● **Problem details**
Pull every line containing "застосовується" from the data.

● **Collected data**
* * * *

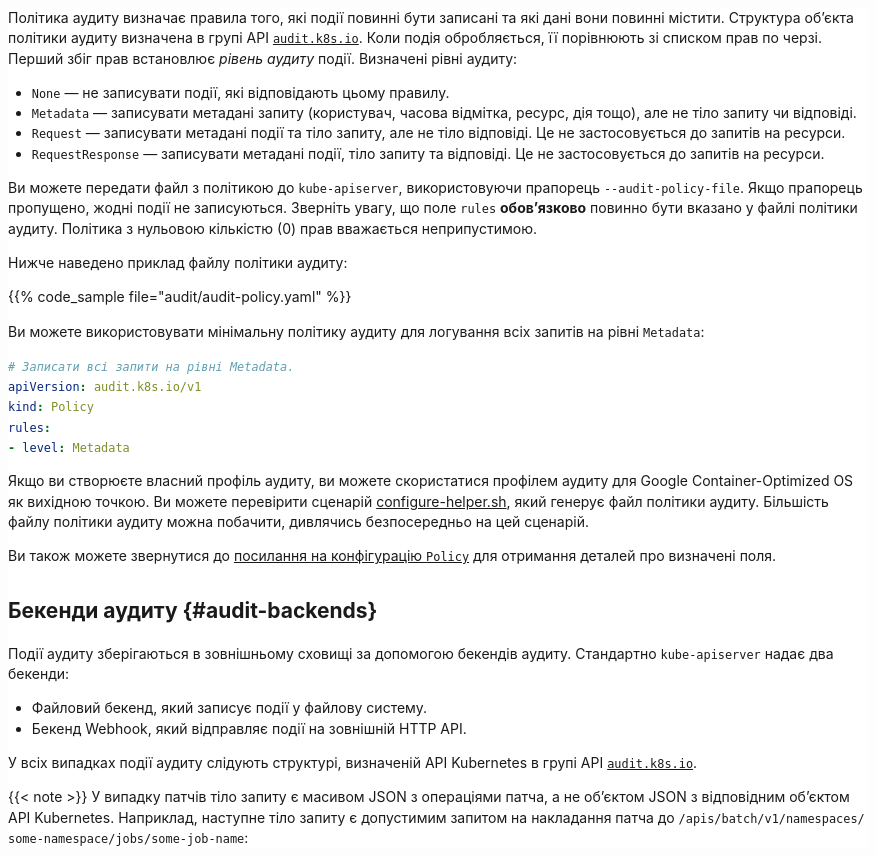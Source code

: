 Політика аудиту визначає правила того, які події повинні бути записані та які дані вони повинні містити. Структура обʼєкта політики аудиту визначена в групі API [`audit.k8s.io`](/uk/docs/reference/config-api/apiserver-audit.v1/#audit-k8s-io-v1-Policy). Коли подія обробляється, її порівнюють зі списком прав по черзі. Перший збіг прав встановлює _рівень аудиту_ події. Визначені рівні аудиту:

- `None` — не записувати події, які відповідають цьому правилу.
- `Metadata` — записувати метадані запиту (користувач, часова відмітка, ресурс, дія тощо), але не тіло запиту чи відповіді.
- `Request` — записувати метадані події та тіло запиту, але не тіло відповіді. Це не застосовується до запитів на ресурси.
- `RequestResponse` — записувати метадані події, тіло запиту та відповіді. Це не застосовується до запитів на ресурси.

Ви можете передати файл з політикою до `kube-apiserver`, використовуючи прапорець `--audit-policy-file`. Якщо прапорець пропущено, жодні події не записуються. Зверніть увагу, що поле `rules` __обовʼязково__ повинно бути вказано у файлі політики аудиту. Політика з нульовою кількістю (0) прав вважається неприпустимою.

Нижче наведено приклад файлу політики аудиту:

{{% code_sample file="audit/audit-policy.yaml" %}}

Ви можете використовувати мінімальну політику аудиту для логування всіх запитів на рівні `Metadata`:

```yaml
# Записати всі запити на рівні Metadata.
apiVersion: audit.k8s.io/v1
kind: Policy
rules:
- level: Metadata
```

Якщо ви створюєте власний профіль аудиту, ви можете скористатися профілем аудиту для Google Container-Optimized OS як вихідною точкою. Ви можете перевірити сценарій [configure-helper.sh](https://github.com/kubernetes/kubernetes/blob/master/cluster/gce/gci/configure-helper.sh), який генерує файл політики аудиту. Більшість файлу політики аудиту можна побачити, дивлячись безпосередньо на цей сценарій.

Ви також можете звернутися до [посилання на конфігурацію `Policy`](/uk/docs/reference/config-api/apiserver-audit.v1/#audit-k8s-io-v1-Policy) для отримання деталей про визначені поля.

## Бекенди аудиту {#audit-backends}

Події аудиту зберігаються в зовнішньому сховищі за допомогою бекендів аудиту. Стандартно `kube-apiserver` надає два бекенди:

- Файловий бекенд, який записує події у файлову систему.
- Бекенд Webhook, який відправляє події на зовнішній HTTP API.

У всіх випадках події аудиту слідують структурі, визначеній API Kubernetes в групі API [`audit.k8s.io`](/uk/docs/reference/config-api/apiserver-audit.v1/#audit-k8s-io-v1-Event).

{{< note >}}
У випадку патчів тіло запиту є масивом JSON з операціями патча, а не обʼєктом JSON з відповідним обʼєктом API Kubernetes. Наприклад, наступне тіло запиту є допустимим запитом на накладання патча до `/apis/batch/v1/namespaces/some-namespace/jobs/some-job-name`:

* * * *

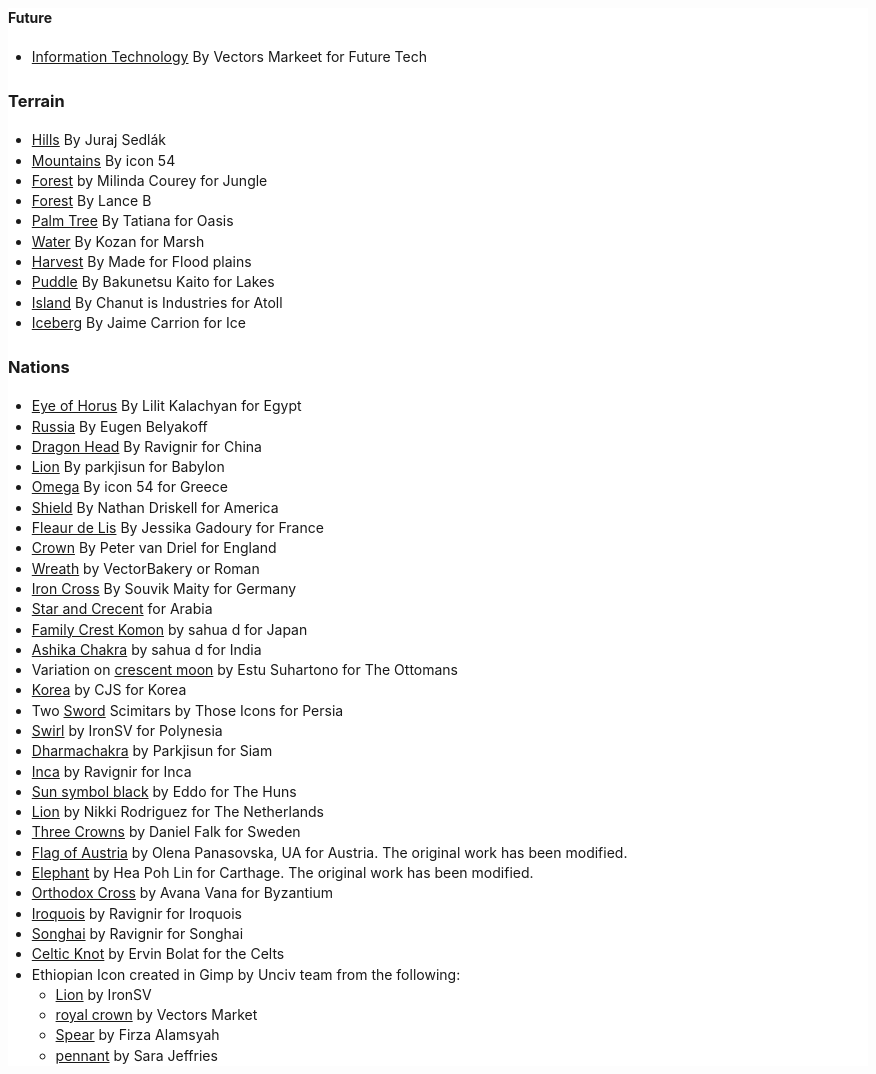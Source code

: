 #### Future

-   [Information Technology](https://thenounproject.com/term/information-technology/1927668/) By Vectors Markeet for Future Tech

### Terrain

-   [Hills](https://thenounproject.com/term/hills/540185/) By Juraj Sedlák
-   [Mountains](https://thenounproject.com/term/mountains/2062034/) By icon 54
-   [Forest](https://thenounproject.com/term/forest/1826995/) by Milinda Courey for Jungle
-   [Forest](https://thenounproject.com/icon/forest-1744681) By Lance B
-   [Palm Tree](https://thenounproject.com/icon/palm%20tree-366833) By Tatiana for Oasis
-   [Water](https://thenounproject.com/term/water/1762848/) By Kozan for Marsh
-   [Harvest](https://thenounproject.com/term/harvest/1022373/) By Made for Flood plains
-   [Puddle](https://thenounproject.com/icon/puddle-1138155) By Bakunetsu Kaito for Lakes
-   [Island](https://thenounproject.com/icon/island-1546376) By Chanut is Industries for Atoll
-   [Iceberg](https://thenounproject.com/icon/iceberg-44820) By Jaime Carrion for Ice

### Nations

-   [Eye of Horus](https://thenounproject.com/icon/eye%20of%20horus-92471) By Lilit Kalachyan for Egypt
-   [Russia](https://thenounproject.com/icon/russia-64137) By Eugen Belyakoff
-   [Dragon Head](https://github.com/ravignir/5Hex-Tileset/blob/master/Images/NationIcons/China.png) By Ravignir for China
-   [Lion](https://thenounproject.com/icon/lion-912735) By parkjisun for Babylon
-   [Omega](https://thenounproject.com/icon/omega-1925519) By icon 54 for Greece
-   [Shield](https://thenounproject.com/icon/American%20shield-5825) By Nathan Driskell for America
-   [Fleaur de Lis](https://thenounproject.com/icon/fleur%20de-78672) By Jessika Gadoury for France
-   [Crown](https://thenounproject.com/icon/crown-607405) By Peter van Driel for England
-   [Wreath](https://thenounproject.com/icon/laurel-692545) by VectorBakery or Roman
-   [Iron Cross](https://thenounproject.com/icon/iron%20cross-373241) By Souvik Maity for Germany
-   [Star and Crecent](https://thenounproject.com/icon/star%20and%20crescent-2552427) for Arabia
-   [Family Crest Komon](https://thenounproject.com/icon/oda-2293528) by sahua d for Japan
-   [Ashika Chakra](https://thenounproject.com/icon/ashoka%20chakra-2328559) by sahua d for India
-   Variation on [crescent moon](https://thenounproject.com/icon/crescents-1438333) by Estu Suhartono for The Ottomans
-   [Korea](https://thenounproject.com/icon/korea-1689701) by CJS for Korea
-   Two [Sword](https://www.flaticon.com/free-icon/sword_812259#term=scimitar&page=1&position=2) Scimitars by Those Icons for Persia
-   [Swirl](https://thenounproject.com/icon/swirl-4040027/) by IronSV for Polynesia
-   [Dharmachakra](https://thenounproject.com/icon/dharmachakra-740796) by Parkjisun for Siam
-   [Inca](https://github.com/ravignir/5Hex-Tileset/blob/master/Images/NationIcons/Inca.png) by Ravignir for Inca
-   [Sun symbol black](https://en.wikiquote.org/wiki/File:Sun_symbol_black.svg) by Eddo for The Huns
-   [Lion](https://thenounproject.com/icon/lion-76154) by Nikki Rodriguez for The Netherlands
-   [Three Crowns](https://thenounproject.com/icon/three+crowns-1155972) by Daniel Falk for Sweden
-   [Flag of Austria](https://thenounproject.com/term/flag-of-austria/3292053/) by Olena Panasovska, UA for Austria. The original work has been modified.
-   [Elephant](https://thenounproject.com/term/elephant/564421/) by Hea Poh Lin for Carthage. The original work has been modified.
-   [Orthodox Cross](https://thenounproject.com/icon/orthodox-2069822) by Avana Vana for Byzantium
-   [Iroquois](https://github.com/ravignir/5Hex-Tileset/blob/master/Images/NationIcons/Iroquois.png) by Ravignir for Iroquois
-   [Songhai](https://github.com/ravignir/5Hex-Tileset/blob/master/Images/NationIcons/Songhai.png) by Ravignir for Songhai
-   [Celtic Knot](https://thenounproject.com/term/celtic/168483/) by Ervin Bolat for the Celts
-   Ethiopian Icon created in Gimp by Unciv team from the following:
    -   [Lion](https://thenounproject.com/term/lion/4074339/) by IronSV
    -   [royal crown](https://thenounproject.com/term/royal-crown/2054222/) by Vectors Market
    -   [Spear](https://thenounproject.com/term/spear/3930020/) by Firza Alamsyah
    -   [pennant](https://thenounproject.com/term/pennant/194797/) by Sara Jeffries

* * * *

● **Your response**
- `Request` — записувати метадані події та тіло запиту, але не тіло відповіді. Це не застосовується до запитів на ресурси.
- `RequestResponse` — записувати метадані події, тіло запиту та відповіді. Це не застосовується до запитів на ресурси.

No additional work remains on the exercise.